If you go back to the Kos archives you will see him dither about the recall. The recall was never anything but a successful radical right attempt to subvert California democracy and Kos was revealed to be the sort of Democrat who lets his political differences with a politician get in the way of understanding the big picture. You compare Digby's writing about the recall with Kos and you understand how completely Kos missed it and continues to miss it.



I agree Alice (Ben - 5/7/2006 11:36:54 PM)


Poor Hillary (Bubby - 5/7/2006 6:54:23 PM)
She used to rock. She was an inspiration to those that worked with her in Little Rock - her devotion and spirit for women's and children's health issues was legendary.  But that was Little Dogpatch.  She went on to the Whitehouse and now the Senate, in the course becoming a high profile member of the Party establishment. She forgot how to gamble. In fact she forgot that in politics, everything is a gamble.

Maybe you only get so many years to be fresh, and then you become calcified. You start using the past as an indicator of the future.  You keep reaching for the same tools. Which is right when you talk about human nature, but not aspirations and innovation.  When things finally get bad enough, and you don't understand how bad, you find yourself outside of the solution.

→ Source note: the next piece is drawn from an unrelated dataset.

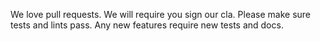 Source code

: We love pull requests. We will require you sign our cla. Please make sure tests and lints pass. Any new features require new tests and docs.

At that point, future leaders are either 1)New, or  2)Adaptive.  For the adaptive leader the rear-view mirror gets ripped from the dashboard and tossed. It's only you and your instincts now. You may be alone. 

Hillary, remember how Bill was a radical? Remember when you took no pause? No fear?  That was cool. When are you going  to jump? 

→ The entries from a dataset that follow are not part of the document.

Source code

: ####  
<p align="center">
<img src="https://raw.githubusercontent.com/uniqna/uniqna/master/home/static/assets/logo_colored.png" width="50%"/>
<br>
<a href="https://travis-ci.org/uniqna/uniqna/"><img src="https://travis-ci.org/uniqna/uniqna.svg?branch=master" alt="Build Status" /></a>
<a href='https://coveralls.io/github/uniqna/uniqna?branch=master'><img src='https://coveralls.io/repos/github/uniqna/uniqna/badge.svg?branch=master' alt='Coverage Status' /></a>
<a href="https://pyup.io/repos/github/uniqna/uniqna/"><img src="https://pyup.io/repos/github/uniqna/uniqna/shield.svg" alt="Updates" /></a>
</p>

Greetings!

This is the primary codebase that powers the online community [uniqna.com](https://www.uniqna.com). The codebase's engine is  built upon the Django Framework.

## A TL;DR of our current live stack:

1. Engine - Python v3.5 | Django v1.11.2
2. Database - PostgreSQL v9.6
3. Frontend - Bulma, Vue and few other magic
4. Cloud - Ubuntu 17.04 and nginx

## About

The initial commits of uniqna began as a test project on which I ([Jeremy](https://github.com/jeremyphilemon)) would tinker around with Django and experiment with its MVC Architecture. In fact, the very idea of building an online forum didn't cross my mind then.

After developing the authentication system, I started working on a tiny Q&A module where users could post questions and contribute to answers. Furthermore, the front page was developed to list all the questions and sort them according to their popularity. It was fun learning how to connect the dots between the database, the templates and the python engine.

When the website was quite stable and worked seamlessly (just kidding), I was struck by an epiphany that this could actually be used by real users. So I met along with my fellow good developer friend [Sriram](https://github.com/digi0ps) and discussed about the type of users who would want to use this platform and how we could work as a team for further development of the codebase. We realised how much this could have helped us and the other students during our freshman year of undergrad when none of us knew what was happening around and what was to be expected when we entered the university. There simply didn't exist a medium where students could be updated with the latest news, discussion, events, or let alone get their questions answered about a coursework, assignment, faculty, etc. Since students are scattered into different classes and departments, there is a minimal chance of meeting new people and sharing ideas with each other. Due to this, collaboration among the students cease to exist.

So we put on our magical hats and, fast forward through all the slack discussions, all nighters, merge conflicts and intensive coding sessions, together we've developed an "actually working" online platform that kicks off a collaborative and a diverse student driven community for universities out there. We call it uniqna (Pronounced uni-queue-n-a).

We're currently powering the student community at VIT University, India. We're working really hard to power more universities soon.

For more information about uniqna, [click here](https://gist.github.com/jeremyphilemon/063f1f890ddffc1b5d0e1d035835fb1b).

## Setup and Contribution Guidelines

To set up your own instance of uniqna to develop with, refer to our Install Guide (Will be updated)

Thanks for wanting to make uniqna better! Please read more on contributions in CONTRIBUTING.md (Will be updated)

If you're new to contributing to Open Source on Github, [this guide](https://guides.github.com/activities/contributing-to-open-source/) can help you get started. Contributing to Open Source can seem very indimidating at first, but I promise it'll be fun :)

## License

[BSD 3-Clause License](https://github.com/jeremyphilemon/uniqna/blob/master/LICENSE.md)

What? (jefferson - 5/8/2006 9:16:38 PM)
What is this pencil neck Markos Moulitsas smoking?  People need to stop making so much of the Dean campaign. Howard Dean won a state in the primaries and came in second only once.  His campaign was not transformational, it was an outlet for Democratic wacktivists who were mad about Iraq. 

As for his charge that Clinton enabled Bush to be president is foolish.  It was Gore running as a populist (who remembers the People v. The Powerful?) when most people were optimistic about the economy that doomed Gore's campaign.  If Gore had run as a Clinton-style centrist he would have won not only the popular vote, but also the White House. 

As for this pathetic charge that Clinton did nothing, what the hell is he talking about?  I guess the Family Medical Leave Act, Brady Bill, Assault Weapons Ban, Welfare Reform, Deficit Reduction, Americorps, Kennedy-Kasselbaum Health Care Reform, 100K more cops on the street, and NAFTA are all nothing.  Give me a break.  Why doesn't this bozo spend his time writing a book no one will buy, he proved he can do that.

The sooner the Democratic Party tells this joker to take a hike, along with his failed populism and class warfare, and gets back to the DLC Centrist vision of Bil Clinton the better they will be. 



Keep going Jeff (Bubby - 5/8/2006 9:58:40 PM)
You are only 1/3 there. You still have to explain 2002 and 2004.  Extra points if you can include the benefits of the DLC centrist visionaries in those races.